OPINION
Posted Dec 12, 2006 | Print This Page | Font Size: Smaller Larger
JOHNATHAN GAGNON / kevin sorborrific!
scrollopinion@byui.edu
New Year's celebration 364 days a year
Finally, the end of the semester is here. I’m sure everyone can say that it couldn’t have come at a better time.

With the two weeks of break between semesters, there will be time to spread Christmas love, joy and solidarity with family and friends. Also nearing is the warm spirit of renewal—a sense that comes with the turn of the calendar page.

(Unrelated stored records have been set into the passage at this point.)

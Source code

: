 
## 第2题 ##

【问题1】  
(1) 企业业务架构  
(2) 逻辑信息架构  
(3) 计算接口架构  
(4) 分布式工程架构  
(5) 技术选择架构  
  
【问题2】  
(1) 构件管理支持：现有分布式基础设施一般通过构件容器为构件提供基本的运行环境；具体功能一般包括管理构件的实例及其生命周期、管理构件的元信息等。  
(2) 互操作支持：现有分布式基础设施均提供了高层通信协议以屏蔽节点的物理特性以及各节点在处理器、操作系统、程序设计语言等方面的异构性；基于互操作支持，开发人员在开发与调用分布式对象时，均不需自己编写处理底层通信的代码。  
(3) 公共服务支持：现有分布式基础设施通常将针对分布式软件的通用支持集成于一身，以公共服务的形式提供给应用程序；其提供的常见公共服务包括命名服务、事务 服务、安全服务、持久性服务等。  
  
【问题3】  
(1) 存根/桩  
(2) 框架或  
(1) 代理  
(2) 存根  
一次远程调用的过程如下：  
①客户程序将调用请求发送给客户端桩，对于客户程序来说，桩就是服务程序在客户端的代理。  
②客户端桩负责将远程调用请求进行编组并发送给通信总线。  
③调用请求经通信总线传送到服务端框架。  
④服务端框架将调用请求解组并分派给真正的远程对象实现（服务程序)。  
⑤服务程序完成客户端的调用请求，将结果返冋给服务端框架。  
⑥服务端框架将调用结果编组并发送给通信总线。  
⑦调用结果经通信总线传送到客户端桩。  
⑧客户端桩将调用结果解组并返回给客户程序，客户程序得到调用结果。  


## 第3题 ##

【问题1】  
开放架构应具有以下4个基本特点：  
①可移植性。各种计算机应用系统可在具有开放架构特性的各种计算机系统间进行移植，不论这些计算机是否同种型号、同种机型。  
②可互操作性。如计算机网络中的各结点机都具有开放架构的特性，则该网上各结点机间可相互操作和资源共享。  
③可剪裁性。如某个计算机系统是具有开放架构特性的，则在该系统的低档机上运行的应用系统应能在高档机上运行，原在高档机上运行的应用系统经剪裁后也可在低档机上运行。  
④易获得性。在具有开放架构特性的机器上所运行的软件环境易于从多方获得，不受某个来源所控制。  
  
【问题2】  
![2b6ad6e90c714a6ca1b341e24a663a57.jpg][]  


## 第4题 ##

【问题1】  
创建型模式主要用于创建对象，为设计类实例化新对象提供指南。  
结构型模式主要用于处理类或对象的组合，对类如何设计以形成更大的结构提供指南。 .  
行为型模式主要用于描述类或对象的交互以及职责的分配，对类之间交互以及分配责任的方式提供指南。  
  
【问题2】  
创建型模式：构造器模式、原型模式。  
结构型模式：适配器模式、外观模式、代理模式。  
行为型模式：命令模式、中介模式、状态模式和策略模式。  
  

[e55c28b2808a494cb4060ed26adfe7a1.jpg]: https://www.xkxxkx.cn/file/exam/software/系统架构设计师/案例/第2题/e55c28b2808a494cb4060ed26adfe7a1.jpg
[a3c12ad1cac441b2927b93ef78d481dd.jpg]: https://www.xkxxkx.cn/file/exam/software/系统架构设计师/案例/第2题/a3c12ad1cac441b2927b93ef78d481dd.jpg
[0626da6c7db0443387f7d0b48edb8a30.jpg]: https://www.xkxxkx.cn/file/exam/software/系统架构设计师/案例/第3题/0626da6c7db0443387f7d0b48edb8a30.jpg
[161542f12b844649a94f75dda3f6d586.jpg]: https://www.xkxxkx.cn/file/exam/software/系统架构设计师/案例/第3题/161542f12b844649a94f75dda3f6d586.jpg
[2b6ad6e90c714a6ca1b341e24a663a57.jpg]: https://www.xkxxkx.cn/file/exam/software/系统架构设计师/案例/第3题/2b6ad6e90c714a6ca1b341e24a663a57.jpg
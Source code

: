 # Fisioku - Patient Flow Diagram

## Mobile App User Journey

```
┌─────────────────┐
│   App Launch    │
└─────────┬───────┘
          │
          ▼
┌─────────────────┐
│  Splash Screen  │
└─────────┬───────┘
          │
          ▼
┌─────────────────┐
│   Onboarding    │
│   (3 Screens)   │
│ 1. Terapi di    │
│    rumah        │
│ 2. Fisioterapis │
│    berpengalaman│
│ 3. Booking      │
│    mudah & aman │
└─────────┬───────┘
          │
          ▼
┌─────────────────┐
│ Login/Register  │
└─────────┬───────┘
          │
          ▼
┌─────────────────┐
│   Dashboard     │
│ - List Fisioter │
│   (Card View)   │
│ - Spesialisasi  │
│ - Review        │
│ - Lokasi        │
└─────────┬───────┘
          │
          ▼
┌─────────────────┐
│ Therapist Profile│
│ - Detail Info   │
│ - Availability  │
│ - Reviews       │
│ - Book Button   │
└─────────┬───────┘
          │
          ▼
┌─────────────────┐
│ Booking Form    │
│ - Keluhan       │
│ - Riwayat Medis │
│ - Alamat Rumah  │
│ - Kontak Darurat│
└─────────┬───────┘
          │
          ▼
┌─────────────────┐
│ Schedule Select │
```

I love my break between fall and winter semesters. I’m sure you all do, as well. But to be honest, something has been gnawing at the epicenter of my very being (and no, it’s not that Carrot Top has been relegated to the bottom of Center Stage’s list of possible performers).

What has been gnawing at me? The uber-celebration of New Year’s.

Explanations from people as to why New Year’s is so important are resoundingly similar:

John, it’s a chance to start over and celebrate. / John, the beginning of a new year is an opportunity for me to be what I wasn’t last year. / John, New Year’s is fun; you’re just a cynical idiot.

But I’m not cynical. It isn’t the mere fact of celebrating New Year’s that bothers me. It’s the fact that we forget that there are 364 other days of the year where change is possible.

Every day of the year we can celebrate change. Why not kick our bad habits and start good ones every turning of the month, week or day? Why is it that society only sees a cause for personal change at the start of a new year? What is keeping us from changing today?

No one but ourselves is stopping us from eating less trans fats, studying instead of partying or setting fire to the Xbox.

Frankly, there is nothing different about the change of Dec. 31 to Jan. 1 from the change of March 31 to April 1…except for the fact that there is no society-approved moment to kiss someone when the clock strikes midnight.

I haven’t always been a believer in the power of the New Year’s Eve Kiss. In my life, whenever the clock changed, the only people around were either blood relatives or missionaries. And to be frank, it isn’t the kind of moment I would want to share with mom or Elder Madsen.

But the kiss should mean so much. We limit the kiss’ potential for good when we limit it to just once a year. Whoever started it was sorely mistaken if he or she thought one little peck could solve a year’s worth of trouble.

In his book The Greatest Salesman in the World, Og Mandino encourages us to greet each day with love in our hearts. A kiss just puts his principle into practice—a daily practice.

This sort of practice, done daily or at the least monthly, could only help the diverse crises in the world.

Don’t you think the world would be a bit brighter if Osama bin Laden woke up and found someone lovely with whom to share a cave smooch with his breakfast? Or, here on campus, what better way to bridge political ideologies than to have the relentlessly conservative College Republicans and tree-hugging College Democrats awake to a little peck on the cheek? Maybe with a little daily lovin’ they could learn to respect each other a little more.

After all, those wacky Europeans do it.

The festivities of New Year’s can be lovely—even lovelier if they weren’t forgotten around Jan. 5. We can all change on any day of the week and should allow love to enter our hearts on a more regular basis.

Maybe then Carrot Top will have his way in Rexburg.